### [Activity]
Go through the data below line by line and report how many lines contain "bottom", giving only that figure.
━━━━━━━━━━━━━━━━━━━━
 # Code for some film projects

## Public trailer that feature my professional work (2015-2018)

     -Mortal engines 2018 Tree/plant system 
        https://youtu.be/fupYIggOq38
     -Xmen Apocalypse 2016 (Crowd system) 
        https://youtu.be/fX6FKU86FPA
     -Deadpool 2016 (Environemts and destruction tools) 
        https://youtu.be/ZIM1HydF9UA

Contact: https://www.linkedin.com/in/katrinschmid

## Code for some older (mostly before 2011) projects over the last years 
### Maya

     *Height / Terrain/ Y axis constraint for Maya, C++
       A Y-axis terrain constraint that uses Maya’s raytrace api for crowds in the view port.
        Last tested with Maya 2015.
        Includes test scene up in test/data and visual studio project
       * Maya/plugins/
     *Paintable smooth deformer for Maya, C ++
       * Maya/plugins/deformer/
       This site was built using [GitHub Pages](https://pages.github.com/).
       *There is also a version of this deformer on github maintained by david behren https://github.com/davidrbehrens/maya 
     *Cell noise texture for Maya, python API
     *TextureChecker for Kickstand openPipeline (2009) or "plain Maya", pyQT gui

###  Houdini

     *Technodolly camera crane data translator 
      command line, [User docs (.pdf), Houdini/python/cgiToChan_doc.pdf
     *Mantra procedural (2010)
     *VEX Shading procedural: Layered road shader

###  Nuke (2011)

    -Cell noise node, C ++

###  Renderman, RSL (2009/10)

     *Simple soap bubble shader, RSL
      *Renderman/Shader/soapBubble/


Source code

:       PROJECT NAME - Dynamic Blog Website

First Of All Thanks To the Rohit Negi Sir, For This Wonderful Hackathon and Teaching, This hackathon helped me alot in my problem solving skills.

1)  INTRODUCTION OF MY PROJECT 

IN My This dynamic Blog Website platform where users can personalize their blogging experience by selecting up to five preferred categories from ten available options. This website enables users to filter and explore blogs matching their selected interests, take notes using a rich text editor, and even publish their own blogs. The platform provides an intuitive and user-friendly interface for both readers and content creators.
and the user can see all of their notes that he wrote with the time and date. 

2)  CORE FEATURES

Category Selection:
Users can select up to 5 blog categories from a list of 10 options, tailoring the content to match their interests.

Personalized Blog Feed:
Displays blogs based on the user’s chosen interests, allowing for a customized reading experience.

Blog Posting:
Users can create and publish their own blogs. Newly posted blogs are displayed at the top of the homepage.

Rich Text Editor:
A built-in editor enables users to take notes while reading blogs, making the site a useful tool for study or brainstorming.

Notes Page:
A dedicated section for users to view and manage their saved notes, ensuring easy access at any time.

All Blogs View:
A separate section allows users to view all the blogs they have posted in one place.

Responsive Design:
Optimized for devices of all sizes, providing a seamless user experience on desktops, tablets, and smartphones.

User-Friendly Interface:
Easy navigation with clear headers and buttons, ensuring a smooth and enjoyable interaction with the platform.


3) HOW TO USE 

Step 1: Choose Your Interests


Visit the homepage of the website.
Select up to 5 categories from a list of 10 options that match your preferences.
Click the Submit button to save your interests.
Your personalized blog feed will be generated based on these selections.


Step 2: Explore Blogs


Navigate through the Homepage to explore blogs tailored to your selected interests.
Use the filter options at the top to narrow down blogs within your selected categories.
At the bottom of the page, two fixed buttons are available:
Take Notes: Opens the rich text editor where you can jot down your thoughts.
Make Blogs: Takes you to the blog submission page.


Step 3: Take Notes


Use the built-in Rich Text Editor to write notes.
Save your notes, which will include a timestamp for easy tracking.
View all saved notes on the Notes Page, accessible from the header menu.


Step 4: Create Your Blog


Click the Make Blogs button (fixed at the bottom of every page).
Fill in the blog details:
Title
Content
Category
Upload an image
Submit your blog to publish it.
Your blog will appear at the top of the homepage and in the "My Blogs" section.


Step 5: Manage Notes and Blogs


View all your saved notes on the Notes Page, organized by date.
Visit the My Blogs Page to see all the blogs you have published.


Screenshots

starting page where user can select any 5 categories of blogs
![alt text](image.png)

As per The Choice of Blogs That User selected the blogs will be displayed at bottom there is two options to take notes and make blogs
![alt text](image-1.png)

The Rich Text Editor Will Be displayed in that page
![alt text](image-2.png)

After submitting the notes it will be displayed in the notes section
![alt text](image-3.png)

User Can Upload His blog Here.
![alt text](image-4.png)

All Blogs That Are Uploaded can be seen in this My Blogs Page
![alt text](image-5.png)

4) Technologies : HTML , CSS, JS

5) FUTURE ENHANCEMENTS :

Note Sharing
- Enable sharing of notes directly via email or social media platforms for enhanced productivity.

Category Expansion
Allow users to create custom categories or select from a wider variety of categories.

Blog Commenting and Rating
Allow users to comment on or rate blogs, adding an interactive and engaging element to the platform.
━━━━━━━━━━━━━━━━━━━━
### [Answer space]
3